As far as the medical community was concerned, I was the problem, and I needed to be sedated. I should have gotten up and walked out to search for my child, but I had lost too much blood and was too weak and ill and traumatized – not to mention, I was already sedated and hooked up to IVs.

I went home a few days later. My doctor’s final words to me were to wait 3 months to get pregnant again.  Just like nothing had happened.

There was no birth certificate.

There was no death certificate.

No funeral or graveside services or comfort of any kind.  She somehow had slipped into never-never land – a purgatorial hell between miscarriage and live baby.

No validation of pain or loss of either her life or her body afterwards.

No closure.

And somehow, I had become “the problem.”

“It” wasn’t a child, just a medical procedure. Under a pound was just another miscarriage of sorts.  I should be used to this by now, right?  Right???

Going home and seeing the baby clothes for the baby who would never come home and the half-finished nursery. Used to this?

Never.

I never got to bury that child. I never got to properly grieve, to say goodbye, to set a gravestone to visit at holidays or to honor her existence.  I didn’t know when the nurse gently took her tiny body wrapped in the blanket after her death that I would never see her again and that she would unceremoniously be tossed away, in the garbage.  Did they even leave her in her blanket or did they strip her of that too?

Maybe no one else needed to grieve, but I did. She was a part of my body.  She was alive inside of me, until the unthinkable happened, followed by the unimaginable.  She was and is my child, ripped from my heart and life way too soon.

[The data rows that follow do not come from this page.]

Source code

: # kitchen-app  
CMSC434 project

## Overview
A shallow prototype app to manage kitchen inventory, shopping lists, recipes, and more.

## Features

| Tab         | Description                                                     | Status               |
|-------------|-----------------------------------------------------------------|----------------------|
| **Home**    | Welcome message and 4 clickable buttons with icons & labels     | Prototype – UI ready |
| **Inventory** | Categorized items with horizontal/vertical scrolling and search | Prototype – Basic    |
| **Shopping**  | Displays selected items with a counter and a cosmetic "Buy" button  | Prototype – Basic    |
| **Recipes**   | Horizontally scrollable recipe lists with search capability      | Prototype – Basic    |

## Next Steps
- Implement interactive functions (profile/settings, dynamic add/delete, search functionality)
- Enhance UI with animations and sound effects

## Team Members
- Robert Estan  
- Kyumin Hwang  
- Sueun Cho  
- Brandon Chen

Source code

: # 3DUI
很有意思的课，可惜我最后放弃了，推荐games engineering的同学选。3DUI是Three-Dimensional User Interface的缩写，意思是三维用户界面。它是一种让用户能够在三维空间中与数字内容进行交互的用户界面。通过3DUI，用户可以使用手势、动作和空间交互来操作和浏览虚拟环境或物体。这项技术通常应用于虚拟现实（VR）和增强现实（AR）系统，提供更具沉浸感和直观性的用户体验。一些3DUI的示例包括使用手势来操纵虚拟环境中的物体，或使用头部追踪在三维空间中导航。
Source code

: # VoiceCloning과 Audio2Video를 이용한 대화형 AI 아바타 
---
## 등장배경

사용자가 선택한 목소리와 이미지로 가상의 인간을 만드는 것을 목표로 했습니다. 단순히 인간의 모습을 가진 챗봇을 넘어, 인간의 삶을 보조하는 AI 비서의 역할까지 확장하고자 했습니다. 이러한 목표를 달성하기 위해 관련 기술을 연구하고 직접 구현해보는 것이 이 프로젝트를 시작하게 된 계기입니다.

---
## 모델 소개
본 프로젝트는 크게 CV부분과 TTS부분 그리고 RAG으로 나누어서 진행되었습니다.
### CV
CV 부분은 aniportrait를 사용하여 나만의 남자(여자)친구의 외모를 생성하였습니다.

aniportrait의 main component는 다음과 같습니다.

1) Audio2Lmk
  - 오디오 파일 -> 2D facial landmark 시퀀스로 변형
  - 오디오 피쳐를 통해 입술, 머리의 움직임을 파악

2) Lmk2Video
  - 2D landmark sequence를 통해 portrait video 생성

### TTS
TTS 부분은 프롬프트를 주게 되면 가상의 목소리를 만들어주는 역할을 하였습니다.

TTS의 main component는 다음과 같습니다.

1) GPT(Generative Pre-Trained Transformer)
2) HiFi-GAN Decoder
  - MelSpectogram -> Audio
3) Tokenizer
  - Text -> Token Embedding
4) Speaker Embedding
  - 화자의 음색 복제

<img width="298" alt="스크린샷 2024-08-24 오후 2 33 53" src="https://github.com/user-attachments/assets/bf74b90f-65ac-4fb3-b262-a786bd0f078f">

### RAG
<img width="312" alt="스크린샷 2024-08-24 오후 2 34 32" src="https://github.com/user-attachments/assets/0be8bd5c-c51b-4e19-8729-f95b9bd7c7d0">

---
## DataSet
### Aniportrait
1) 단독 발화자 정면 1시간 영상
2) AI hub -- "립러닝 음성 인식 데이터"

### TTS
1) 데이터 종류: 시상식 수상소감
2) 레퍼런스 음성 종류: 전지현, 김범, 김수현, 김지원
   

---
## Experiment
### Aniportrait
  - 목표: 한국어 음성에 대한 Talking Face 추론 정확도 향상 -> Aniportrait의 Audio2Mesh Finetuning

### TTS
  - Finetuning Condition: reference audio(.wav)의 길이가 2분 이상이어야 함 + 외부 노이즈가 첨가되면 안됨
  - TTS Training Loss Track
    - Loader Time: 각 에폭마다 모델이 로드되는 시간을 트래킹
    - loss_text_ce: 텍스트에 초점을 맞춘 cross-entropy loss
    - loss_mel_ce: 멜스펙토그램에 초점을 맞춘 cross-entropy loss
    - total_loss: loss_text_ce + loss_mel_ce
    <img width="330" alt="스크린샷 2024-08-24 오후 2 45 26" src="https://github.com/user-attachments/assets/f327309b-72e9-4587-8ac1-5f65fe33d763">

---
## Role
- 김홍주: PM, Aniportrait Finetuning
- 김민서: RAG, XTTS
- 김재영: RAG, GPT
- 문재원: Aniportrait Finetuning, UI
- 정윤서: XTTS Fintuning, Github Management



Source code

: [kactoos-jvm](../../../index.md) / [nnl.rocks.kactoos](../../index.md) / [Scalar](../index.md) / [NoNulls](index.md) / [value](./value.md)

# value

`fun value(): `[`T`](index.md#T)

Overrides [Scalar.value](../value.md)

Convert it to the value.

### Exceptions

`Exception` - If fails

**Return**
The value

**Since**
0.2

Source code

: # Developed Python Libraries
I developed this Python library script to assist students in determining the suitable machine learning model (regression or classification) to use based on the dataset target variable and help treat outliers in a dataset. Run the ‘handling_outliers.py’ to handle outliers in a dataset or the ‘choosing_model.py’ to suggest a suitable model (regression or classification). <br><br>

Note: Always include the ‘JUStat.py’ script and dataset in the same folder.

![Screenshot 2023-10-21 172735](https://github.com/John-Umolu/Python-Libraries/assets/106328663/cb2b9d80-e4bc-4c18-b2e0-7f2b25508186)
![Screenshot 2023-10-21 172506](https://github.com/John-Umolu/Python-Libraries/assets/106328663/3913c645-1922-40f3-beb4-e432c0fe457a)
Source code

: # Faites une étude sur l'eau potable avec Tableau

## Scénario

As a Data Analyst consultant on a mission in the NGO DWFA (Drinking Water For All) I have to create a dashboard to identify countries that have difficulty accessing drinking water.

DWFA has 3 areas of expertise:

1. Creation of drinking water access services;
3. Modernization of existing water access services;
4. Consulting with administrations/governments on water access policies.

Nothing eased the pain, made her death “alright” or compensated in any way for what happened. No one at the hospital even said, “I’m sorry.”  The problem in their eyes was clearly “me,” not what they had done with her tiny body.

I felt then and still feel that their disposal of her was at best betrayal of trust and in reality a horrible dehumanizing violation of that child’s remains about which they did nothing when they still could. They could have found or recovered her body had they made the effort. They didn’t.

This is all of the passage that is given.